Bactericidal activities were determined by using an in vitro time killing assay [14, 16]. A bacterial suspension of 16 H. pylori strains (100μl, approximately 108CFU/ml) was inoculated into 1ml of a Rice-fluid, a ten-fold-dilution Rice-fluid and a pH-adjusted (to the pH of respective Rice-fluid) physiological saline solution, respectively. The cultures were incubated with gentle shaking at 37°C in a microaerophilic atmosphere. Samples (100μl) for viability measurement were taken at various points of time, that is, 30min., 60min., and 120min., respectively. Viability was determined by the plate colony count technique. After serial 10-fold dilution technique with saline solution, 100μl of each sample was plated onto Sheep Blood agar plates. Appearing colonies were counted after 3 days of incubation at 37°C in a microaerophilic atmosphere. The remaining bacterial species were also determined in almost the same manner as in the case of H. pylori strains described above. Heart Infusion agar plates (Eiken Chemical Co., Osaka, Japan) were used instead of Sheep Blood agar plates (Nippon Becton Dickinson Ltd., Tokyo, Japan), and incubation was performed at 37°C under ambient air.
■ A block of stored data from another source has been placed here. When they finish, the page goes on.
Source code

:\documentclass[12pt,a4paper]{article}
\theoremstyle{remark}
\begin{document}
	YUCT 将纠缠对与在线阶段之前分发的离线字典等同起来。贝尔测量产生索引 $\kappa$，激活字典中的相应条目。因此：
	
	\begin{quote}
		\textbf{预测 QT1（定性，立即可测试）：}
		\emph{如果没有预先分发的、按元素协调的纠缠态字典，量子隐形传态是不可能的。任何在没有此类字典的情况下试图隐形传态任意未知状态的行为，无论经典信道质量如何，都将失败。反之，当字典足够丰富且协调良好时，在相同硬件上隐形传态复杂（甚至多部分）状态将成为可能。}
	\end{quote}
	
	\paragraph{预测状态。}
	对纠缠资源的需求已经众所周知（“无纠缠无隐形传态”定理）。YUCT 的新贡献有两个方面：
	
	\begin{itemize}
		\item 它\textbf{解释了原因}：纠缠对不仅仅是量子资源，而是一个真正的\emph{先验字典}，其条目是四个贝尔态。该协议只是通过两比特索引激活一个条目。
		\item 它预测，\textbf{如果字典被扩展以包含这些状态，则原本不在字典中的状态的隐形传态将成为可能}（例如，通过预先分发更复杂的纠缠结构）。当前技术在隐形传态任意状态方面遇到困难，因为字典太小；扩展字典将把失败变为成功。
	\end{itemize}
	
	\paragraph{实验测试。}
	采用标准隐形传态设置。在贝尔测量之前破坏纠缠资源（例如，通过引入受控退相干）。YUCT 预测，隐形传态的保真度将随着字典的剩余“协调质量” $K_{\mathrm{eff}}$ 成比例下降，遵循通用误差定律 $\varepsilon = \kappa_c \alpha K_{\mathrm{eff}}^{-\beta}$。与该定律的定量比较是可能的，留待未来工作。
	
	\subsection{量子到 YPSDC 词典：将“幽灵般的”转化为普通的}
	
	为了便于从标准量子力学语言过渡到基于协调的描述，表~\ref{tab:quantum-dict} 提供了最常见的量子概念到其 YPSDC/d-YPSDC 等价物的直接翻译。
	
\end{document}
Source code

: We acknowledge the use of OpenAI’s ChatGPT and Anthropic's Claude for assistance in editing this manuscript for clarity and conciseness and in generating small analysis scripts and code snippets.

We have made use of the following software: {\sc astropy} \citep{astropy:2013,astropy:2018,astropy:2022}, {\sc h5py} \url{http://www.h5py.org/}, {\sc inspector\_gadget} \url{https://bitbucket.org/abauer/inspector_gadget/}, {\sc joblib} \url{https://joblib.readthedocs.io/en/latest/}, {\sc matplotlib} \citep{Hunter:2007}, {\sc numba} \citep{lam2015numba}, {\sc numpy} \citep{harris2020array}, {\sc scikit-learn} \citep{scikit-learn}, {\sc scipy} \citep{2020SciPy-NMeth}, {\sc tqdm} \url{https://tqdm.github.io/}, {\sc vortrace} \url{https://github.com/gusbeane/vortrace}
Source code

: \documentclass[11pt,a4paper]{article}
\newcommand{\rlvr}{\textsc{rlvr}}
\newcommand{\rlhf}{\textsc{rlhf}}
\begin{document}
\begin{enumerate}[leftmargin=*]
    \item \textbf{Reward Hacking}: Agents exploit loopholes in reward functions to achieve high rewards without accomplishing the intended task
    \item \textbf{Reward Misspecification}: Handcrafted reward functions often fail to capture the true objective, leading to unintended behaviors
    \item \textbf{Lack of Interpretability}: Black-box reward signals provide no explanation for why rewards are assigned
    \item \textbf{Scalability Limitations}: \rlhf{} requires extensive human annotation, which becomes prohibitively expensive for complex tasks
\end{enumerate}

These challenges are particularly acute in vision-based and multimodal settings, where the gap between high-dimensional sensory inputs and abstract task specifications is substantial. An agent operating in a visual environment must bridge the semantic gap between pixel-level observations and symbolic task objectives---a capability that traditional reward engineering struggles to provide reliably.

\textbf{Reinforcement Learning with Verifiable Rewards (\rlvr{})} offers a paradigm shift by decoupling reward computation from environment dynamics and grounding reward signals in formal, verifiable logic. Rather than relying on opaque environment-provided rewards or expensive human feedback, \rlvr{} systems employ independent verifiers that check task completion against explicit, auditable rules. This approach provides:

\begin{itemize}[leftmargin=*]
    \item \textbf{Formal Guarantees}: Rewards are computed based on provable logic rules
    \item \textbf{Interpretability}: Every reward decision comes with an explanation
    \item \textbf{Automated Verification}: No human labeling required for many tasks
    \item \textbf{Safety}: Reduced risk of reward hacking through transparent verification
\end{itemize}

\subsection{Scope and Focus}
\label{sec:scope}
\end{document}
Effect on the morphology of H. pylori cells
H. pylori ATCC43526 strain was inoculated into 1ml of the Rice-fluid. After exposing to the Rice-fluid at 37°C in a microaerophilic atmosphere, an aliquot of the sample for morphological study was taken at various times, then fixed with ethyl alcohol solution and Gram-stained H. pylori cells were observed microscopically (×1,000; Olympus, Tokyo, Japan).
Bactericidal Activities against H. pylori, C. jejuni, and S. pneumoniae
Fig. 1 is the killing kinetics of various kinds of Rice-fluid against H. pylori ATCC43526 strain. Among them, both the Rice-fluids derived from unpolished and polished Japanese raw rice revealed remarkably strong bactericidal activities, and followed by the Rice-fluid derived from usually cooked Japanese rice. The number of viable H. pylori cells decreased progressively by exposure to the Rice-fluid and reached less than the assay limit within 60min. Nearly the same bactericidal activities were demonstrated against respective 5 strains of both S. pneumoniae and C. jejuni (data, not shown.). On the other hand, usually cooked Japanese rice itself and the pH-adjusted physiological saline solution demonstrated no bactericidal activities against H. pylori ATCC43526 strain. The remaining ATCC43504 type strain and 14 clinical H. pylori strains (H-1 to H-14) simultaneously tested showed almost exactly the same results with those of H. pylori ATCC43526 strain.
Fig. 2 illustrated the bactericidal activities of the undiluted and ten-fold diluted Rice-fluid derived from unpolished Japanese raw rice against H. pylori strains. The Rice-fluid derived from un-polished Japanese raw rice, as shown in Fig. 2, revealed time- and concentration- dependent bactericidal activities, which was also the case with the Rice-fluid derived from polished Japanese raw rice.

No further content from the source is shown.